Un outil de mesure d’impact qui suscite l’intérêt des distributeurs
Certifiés ou en cours d’une certification biologique, les producteurs du projet Café Selva Norte utilisent le procédé lavé à 80 % pour transformer les cerises de café en grains verts. 10 % des producteurs utilisent un procédé dit naturel et 10 % un procédé hybride appelé miel. Les producteurs qui utilisent le procédé lavé recourent à des réservoirs de lavages pour réduire la quantité d’eau requise et à des puits de décantation des eaux de lavage pour éviter de contaminer les bassins versants. Dans tous les cas, les efforts de réduction de l’empreinte environnementale sont valorisés par ECOTIERRA avec la création d’ElevaFinca, un modèle d’approvisionnement unique qui fournit des données sur les impacts sociaux, environnementaux et économiques du projet ainsi que sur la traçabilité du café, de la coopérative au distributeur, ce qui inclut la compensation carbone pour le transport du café.

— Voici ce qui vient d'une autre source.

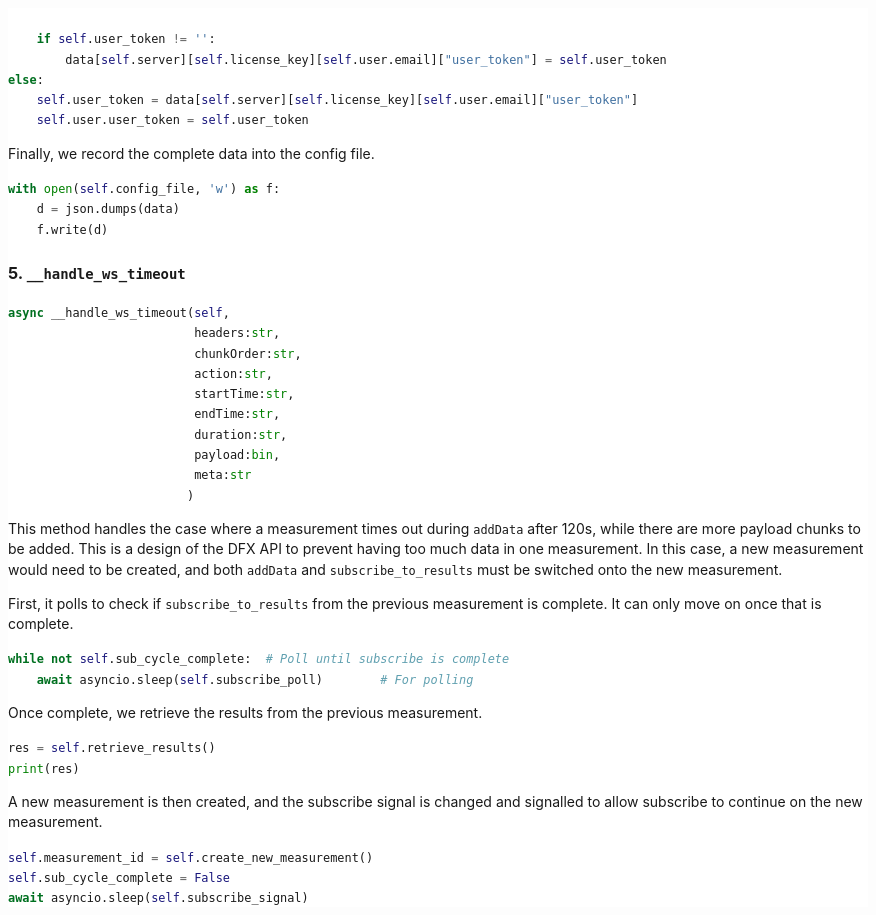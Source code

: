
 ```python

    if self.user_token != '':
        data[self.server][self.license_key][self.user.email]["user_token"] = self.user_token
else:
    self.user_token = data[self.server][self.license_key][self.user.email]["user_token"]
    self.user.user_token = self.user_token
```

Finally, we record the complete data into the config file.

```python
with open(self.config_file, 'w') as f:
    d = json.dumps(data)
    f.write(d)
```


### 5. `__handle_ws_timeout`

```python
async __handle_ws_timeout(self,
                          headers:str,
                          chunkOrder:str,
                          action:str,
                          startTime:str,
                          endTime:str,
                          duration:str,
                          payload:bin,
                          meta:str
                         )
```

This method handles the case where a measurement times out during `addData` after 120s, while there are more payload chunks to be added. This is a design of the DFX API to prevent having too much data in one measurement. In this case, a new measurement would need to be created, and both `addData` and `subscribe_to_results` must be switched onto the new measurement.

First, it polls to check if `subscribe_to_results` from the previous measurement is complete. It can only move on once that is complete.

```python
while not self.sub_cycle_complete:  # Poll until subscribe is complete
    await asyncio.sleep(self.subscribe_poll)        # For polling
```
Once complete, we retrieve the results from the previous measurement.

```python
res = self.retrieve_results()
print(res)
```

A new measurement is then created, and the subscribe signal is changed and signalled to allow subscribe to continue on the new measurement.

```python
self.measurement_id = self.create_new_measurement()
self.sub_cycle_complete = False
await asyncio.sleep(self.subscribe_signal)
```
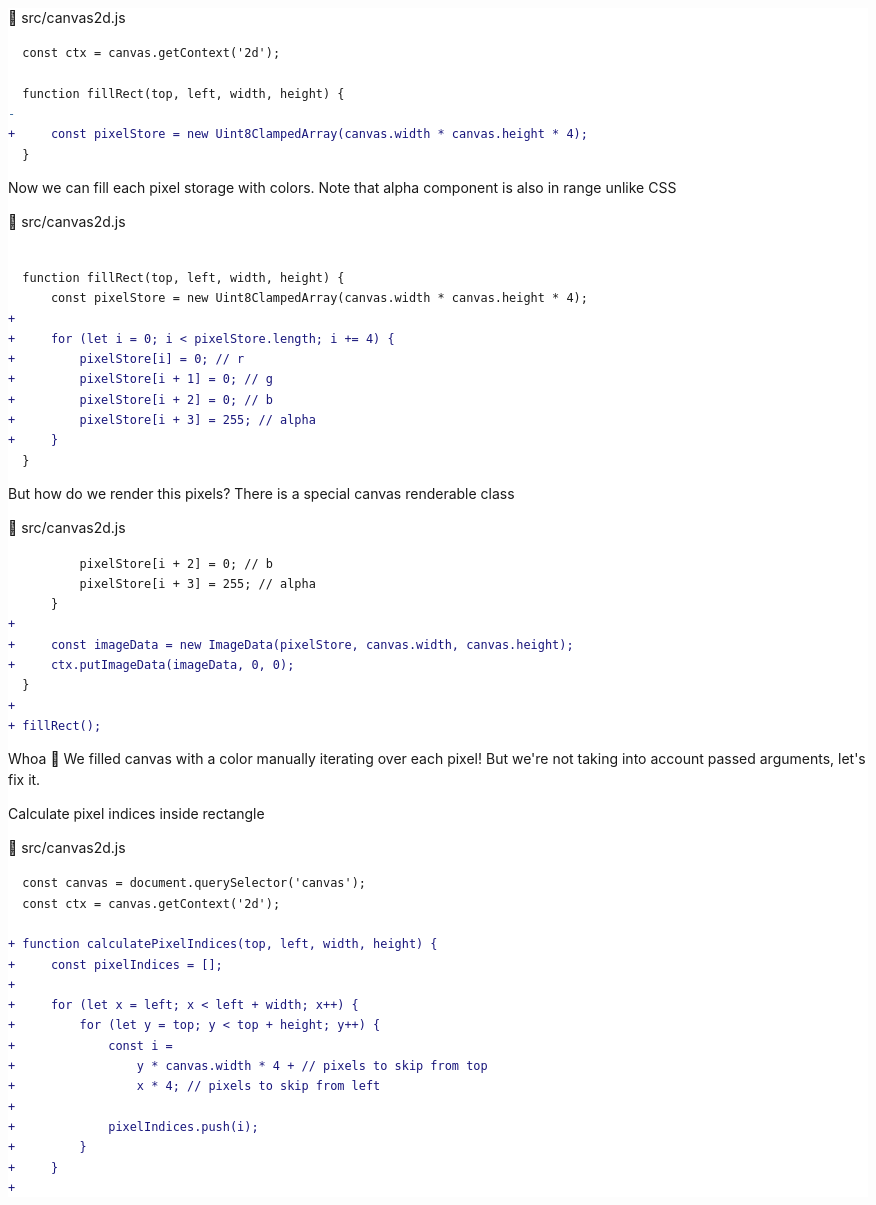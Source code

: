 📄 src/canvas2d.js
```diff
  const ctx = canvas.getContext('2d');
  
  function fillRect(top, left, width, height) {
- 
+     const pixelStore = new Uint8ClampedArray(canvas.width * canvas.height * 4);
  }

```
Now we can fill each pixel storage with colors. Note that alpha component is also in  range unlike CSS

📄 src/canvas2d.js
```diff
  
  function fillRect(top, left, width, height) {
      const pixelStore = new Uint8ClampedArray(canvas.width * canvas.height * 4);
+ 
+     for (let i = 0; i < pixelStore.length; i += 4) {
+         pixelStore[i] = 0; // r
+         pixelStore[i + 1] = 0; // g
+         pixelStore[i + 2] = 0; // b
+         pixelStore[i + 3] = 255; // alpha
+     }
  }

```
But how do we render this pixels? There is a special canvas renderable class

📄 src/canvas2d.js
```diff
          pixelStore[i + 2] = 0; // b
          pixelStore[i + 3] = 255; // alpha
      }
+ 
+     const imageData = new ImageData(pixelStore, canvas.width, canvas.height);
+     ctx.putImageData(imageData, 0, 0);
  }
+ 
+ fillRect();

```
Whoa 🎉 We filled canvas with a color manually iterating over each pixel! But we're not taking into account passed arguments, let's fix it.


Calculate pixel indices inside rectangle

📄 src/canvas2d.js
```diff
  const canvas = document.querySelector('canvas');
  const ctx = canvas.getContext('2d');
  
+ function calculatePixelIndices(top, left, width, height) {
+     const pixelIndices = [];
+ 
+     for (let x = left; x < left + width; x++) {
+         for (let y = top; y < top + height; y++) {
+             const i =
+                 y * canvas.width * 4 + // pixels to skip from top
+                 x * 4; // pixels to skip from left
+ 
+             pixelIndices.push(i);
+         }
+     }
+ 
```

Réservoir de lavage du café permettant une économie d’eau
ElevaFinca a été présenté par webinaire à la majorité des grands acheteurs de cafés européens, soit plus de 100 participants. Ceux-ci représentaient les principaux courtiers et torréfacteurs du monde : Nestlé, Nespresso, Starbucks, JDE, Paulig, Tchibo, Lavazza, Taylors of UK, Olam, Hacofco, Dreyfus, BeGreen Trading, Efico et plusieurs autres. L’intérêt manifesté est très encourageant, non seulement pour le projet Café Selva Norte, mais aussi pour l’évolution souhaitable de l’industrie et du marché.
Récolter au temps de la COVID
Les six coopératives qui regroupent les nombreux petits producteurs ont été frappées de plein fouet par la crise de la COVID. Peu habitués à travailler virtuellement, les travailleurs des coopératives ont dû rapidement opter pour de nouvelles méthodes de travail, tandis que les producteurs membres ont mis en place des protocoles sanitaires et puisé dans une forme d’entraide ancestrale afin d’assurer la récolte qui débutait au mois de mai.
Les coopératives ont créé des groupes Whatsapp, misé sur le bouche-à-oreille à deux mètres de distance et parfois même utilisé des véhicules munis de haut-parleurs pour transmettre des informations clés comme les horaires de collecte du café auprès des membres-producteurs afin d’éviter les rassemblements.
Livraison des plants aux fins de reboisement
Habituellement, la récolte du café est assurée par des travailleurs péruviens itinérants, mais le confinement limite considérablement les déplacements d’une région à une autre. La présence de Rondas, des organisations volontaires de patrouilles de sécurité qui se donnent également pour mission d’éviter la propagation du virus, est aussi fortement dissuasive. Les producteurs ont dû en conséquence revenir à une ancienne forme de coopération et organiser des minkas, ce qui en langue quechua correspond à une tâche communautaire, pour procéder à la récolte.